Metabolic regulation of virulence regulator revealed by pathway enrichment analysis

The isogenic agr mutant demonstrated interconnection between Agr signaling and metabolic enzymes62. Therefore, cellular metabolism was expected to be changed according to upshift of Agr expression by linezolid. In this context, we analyzed the changes in gene expression related with metabolism in response to linezolid treatment by mapping DEGs on KEGG pathway (Fig. 5A–C and Supplementary Fig. S12). The genes related to carbon metabolism, such as pentose phosphate pathway, glycolysis/gluconeogenesis, starch and sucrose metabolism, purine and pyrimidine metabolism, and metabolism of various amino acids, were down regulated. We observed two cis-acting regulatory motifs on the promoter regions of down regulated genes, possibly providing a molecular link between metabolism and Agr system (Fig. 5C and Supplementary Fig. S13). First, CcpA box, a DNA-binding site of conserved gram-positive catabolic control protein A (CcpA) was found at 22 TSSs of pentose phosphate (PP) pathway, glycolysis/gluconeogenesis, and sucrose metabolism with a p-value less than 2.64 × 10−5 (MEME; Supplementary Fig. S13A). The strain possesses CcpA (RS09215), whose expression was upregulated by 1.71-fold (p-value = 7.75 × 10−4, DESeq2) on linezolid treatment. Second, Fnr binding motifs were found with p-value < 1.63 × 10−6 (MEME) at 10 TSSs transcribing pentose phosphate pathway, glycolysis/gluconeogenesis, and branched-chain amino acid biosynthesis genes (Supplementary Fig. S13B). The strain has Crp/Fnr-like transcriptional regulator ArcR (RS14300) without significant change in expression (p-value = 0.515, DESeq2). The DNA binding site of ArcR was identified in S. aureus SH1000, which is the same as the Fnr motif66. To sum up, considering the linezolid-derived perturbation of S. aureus metabolism, although it is unclear that the perturbation was induced directly by Agr system, CcpA and ArcR may regulate metabolic genes cooperatively with or at the downstream of Agr regulatory system.

Figure 5
figure 5

Structure of Agr locus and proposed regulatory network established by the Agr and Mec/Bla systems. (A) According to pathway enrichment analysis, genes composing glycolysis, arginine biosynthesis, and TCA cycle were enriched in up-regulated DEGs. (B) Meanwhile, pentose phosphate (PP) pathway, amino acid and nitrogen metabolisms were enriched in down-regulated DEGs. (C) MalR, CcpA, and Fnr binding motifs were predicted from the pathways. (D) Proposed regulatory network by Agr and Mec/Bla system. Molecular mechanism of Agr induction by linezolid is unknown. MecA is proposed to inhibit the Agr system by potential binding on Agr locus. AgrA induces its downstream virulence determinants, while inhibiting expression of metabolic enzymes possibly with CcpA and ArcR. Linezolid possibly induces the expression of arginine biosynthesis pathway by MalR. This induction seems to override Agr mediated repression of arginine biosynthesis62.

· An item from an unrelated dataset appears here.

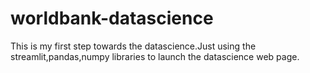 # worldbank-datascience
This is my first step towards the datascience.Just using the streamlit,pandas,numpy libraries to launch the datascience web page.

In contrast to down-regulated metabolic genes described above, central carbon metabolism (glycolysis/gluconeogenesis and TCA cycle) and arginine biosynthesis were up-regulated by linezolid. In the previous report, Agr system down-regulates metabolic genes related to carbohydrate and amino acid metabolism (including arginine biosynthesis)62. Arginine is an important metabolite in the host defense mechanism by generating nitric oxide (NO) and ornithine. NO has antimicrobial properties and polyamines synthesized from ornithine play critical roles in tissue repair and anti-inflammatory responses in the host67. During pathogenesis, the host establishes a low-arginine condition by immune response. Thus, we speculate that up-regulation of arginine biosynthesis may counteract arginine limitation established by the host cell and override regulation by Agr in USA300. This regulatory response could be mediated by MalR-like transcription factor as the MalR-binding motif was found at the upstream regions of arginine biosynthetic genes (p-value < 1.41 × 10−7, MEME) (Supplementary Fig. S13C).

Discussion

We experimentally determined transcriptomic responses of the S. aureus USA300-HOU-MR against multiple antibiotic treatments. This data yields three important overall results.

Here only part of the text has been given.